Es werden also nur Assoziationsabkommen geschlossen. Sie bieten gute Voraussetzungen für die Öffnung dieser Märkte (zusätzlicher Warenabsatz und aufgrund der Billiglöhne auch profitable Investitionen in verlängerte Werkbänke sowie niedrige Steuersätze). Dazu werden allgemeine Zielsetzungen definiert und dann werden Länderstrategiepapiere (für einen Zeitraum von sieben Jahren) und Nationale Indikativprogramme (zwei bis drei Jahre) sowie Aktionspläne (ein bis zwei Jahre) ausgearbeitet. In dem Papier der EU-Kommission vom 11.3.2003 heißt es: „Die durch Nähe und Nachbarschaft aufgeworfenen praktischen Fragen sind getrennt von der Frage der Aussichtauf einen EU-Beitritt zu beantworten.“ [6]
Genau das, nicht mehr und nicht weniger, hat die EU mit der Ukraine vor. Durch die fehlende Beitrittsperspektive – und weil jedes dieser Kandidatenländer einzeln gegenüber der mächtigen EU verhandeln muss – bleibt die Verhandlungsperspektive solcher Länder wie auch der Ukraine extrem prekär. [7]
Die Erwartungen an die EU sind durchaus erklärbar, denn die Menschen erwarten mit einem Beitritt zur EU auch Hilfen (mit Mitteln der Agrarförderung, des Strukturfonds usw.) Das Dumme an diesen Erwartungen: Außer einem freien Warenverkehr wird es keine zusätzlichen „Freiheiten“ geben, nicht mal Reisefreiheit (d. h. Visumfreiheit). Im Gegenteil: Wenn künftig für den Export ukrainischer Waren in die EU die EU-Standards eingehalten werden müssen, wird der ukrainische Export eher zurückgehen.

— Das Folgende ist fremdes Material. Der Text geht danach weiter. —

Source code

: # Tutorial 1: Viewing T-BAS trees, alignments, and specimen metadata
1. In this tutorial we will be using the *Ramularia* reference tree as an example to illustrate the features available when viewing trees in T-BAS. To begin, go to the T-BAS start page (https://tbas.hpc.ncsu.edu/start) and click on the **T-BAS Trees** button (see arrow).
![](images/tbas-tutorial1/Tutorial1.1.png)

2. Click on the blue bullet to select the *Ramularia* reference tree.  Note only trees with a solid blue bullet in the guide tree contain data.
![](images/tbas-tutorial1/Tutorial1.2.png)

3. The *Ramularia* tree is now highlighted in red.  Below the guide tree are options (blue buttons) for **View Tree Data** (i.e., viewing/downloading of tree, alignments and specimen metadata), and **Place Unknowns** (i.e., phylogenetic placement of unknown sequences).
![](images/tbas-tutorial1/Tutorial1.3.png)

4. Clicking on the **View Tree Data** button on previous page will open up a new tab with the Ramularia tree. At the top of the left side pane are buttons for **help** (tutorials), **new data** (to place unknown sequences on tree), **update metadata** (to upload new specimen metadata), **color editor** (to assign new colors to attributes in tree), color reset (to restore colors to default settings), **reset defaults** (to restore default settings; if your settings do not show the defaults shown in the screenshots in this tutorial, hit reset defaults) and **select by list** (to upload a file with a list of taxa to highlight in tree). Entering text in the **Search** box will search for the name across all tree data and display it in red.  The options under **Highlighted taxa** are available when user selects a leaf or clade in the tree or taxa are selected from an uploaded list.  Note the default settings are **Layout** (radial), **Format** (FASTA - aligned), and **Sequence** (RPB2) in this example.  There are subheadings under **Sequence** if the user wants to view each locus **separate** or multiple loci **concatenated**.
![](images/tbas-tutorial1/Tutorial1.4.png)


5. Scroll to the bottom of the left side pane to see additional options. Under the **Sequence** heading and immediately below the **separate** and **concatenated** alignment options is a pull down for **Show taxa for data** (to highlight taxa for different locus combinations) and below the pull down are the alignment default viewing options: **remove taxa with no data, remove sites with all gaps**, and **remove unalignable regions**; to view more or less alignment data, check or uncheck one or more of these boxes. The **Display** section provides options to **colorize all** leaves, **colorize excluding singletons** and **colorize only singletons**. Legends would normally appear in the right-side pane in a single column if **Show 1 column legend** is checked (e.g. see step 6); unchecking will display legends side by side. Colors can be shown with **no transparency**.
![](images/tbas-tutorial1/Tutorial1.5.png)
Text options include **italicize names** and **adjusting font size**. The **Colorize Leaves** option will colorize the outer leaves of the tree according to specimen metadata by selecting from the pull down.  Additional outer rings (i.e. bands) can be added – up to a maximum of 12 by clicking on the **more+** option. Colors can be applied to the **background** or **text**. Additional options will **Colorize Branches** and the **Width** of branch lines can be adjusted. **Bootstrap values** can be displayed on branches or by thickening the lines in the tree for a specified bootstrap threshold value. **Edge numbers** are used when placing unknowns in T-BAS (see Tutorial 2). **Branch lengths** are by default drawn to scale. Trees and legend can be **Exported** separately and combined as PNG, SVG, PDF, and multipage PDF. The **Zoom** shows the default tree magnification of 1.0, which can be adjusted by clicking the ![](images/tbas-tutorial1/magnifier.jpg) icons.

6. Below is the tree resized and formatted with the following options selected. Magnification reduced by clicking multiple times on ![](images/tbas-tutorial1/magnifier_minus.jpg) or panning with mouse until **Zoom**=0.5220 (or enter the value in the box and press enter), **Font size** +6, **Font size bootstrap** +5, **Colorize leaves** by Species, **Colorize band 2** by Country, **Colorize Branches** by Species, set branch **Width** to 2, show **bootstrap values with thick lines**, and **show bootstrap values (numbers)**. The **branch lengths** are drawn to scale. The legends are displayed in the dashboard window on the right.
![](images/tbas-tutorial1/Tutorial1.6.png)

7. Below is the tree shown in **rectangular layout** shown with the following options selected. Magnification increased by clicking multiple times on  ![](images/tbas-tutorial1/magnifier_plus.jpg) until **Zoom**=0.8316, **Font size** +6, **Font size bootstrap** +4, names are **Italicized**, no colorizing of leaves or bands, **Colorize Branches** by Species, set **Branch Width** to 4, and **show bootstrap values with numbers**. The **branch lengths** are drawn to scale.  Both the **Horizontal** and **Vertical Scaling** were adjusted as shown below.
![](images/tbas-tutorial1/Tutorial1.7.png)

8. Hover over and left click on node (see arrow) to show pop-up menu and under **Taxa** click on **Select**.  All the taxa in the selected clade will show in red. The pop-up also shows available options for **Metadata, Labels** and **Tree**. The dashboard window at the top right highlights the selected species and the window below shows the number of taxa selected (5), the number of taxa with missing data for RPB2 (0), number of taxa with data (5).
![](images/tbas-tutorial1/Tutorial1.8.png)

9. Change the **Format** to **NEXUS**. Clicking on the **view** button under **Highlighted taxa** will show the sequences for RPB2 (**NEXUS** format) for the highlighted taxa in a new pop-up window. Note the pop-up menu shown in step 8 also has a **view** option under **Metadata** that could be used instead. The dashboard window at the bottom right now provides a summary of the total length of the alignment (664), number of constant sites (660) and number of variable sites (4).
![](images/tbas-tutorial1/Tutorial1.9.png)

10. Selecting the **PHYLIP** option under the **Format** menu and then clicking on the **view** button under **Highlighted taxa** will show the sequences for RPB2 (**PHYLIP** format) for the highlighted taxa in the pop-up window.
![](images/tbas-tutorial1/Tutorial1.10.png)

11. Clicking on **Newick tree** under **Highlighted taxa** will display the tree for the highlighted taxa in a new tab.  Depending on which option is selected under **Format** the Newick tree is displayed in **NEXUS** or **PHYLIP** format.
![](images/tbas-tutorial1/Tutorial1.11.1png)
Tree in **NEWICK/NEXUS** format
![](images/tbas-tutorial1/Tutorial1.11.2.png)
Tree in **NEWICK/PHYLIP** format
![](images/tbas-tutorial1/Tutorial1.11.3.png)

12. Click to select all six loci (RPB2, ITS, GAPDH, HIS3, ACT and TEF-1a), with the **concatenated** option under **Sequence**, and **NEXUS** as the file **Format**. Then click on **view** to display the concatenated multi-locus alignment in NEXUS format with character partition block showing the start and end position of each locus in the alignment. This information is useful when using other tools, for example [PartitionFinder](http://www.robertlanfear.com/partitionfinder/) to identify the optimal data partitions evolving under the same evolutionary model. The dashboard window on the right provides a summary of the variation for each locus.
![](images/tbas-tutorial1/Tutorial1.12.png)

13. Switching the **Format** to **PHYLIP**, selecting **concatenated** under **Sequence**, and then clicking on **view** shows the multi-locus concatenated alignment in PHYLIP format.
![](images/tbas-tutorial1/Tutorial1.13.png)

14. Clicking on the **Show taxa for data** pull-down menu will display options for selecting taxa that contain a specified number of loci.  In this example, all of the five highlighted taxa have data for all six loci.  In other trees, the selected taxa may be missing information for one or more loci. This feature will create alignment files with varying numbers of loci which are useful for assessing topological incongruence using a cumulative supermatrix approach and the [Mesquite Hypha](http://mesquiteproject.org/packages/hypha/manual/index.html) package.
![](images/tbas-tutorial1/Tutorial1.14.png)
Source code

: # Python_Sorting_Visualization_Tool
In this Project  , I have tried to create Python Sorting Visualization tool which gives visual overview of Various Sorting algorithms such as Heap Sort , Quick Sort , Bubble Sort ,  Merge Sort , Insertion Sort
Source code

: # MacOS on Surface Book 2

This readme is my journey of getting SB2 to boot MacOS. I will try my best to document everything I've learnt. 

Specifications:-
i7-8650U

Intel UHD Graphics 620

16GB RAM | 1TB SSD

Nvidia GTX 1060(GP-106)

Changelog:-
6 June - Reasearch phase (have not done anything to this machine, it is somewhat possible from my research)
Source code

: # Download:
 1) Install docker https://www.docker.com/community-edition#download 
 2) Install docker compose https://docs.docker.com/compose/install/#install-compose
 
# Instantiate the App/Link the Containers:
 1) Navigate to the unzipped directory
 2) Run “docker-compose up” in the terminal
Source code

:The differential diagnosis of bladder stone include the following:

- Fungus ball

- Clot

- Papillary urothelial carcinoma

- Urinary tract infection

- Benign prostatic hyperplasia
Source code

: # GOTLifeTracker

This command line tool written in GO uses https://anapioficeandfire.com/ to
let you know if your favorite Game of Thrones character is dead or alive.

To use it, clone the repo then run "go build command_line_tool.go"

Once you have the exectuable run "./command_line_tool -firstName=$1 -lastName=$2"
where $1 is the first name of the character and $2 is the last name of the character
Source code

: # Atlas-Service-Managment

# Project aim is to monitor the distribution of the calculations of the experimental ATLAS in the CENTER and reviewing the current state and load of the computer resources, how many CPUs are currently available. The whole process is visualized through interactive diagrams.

Jahrhundertelang wurden die Ukrainer unterdrückt (sprachlich, kulturell) [8]. Am Anfang der Sowjetunion gab es dann eine Ukrainisierung (eine positive Diskriminierung) und später unter Stalin eine Rückkehr zur Russifizierung. (die Intelligenzija wurde massakriert, Millionen Bauern bluteten aus). Nach dem II. Weltkrieg wurde die Russifizierung fortgesetzt (außer in der Regierungszeit von Petro Schelest 1963–72).
Die Ukraine ist in gewisser Weise eine historische Anomalie der Geschichte, denn als Nationalstaat existiert sie erst seit 23 Jahren. Damit haben sich dort noch mehr Widersprüche entwickelt als in den „normalen“ kapitalistischen Staaten.
Da die Entwicklung der letzten Jahrzehnte in der Ukraine sich in einer Nation ohne Staat vollzog, ist die große Verwirrung zu verstehen, wie sie schon bei der orangen Revolution zum Ausdruck kam. Vor allem aber erklärt dies die große Gegnerschaft gegen Fremdbestimmung (vor allem durch Russland). Selbst im Osten des Landes – wo heute für mehr Autonomie gestritten wird – ist nur eine Minderheit für den Anschluss an Russland.
Putin wollte mithilfe der Janukowitsch-Oligarchen seine Kontrolle über die Ukraine sichern und damit den Gastransport und die privilegierten Beziehungen zu den Industrien in der Ostukraine absichern. Das ging allerdings den anderen ukrainischen Oligarchen gegen den Strich, deren Absatzmärkte vorzugsweise im Westen liegen.
Putin argumentiert damit, dass in Kiew jetzt rechte und faschistische Kräfte das Sagen haben. Mit seiner faktischen Annexion der Krim stachelt er aber gerade den Nationalismus an und gibt den rechten Kräften Auftrieb.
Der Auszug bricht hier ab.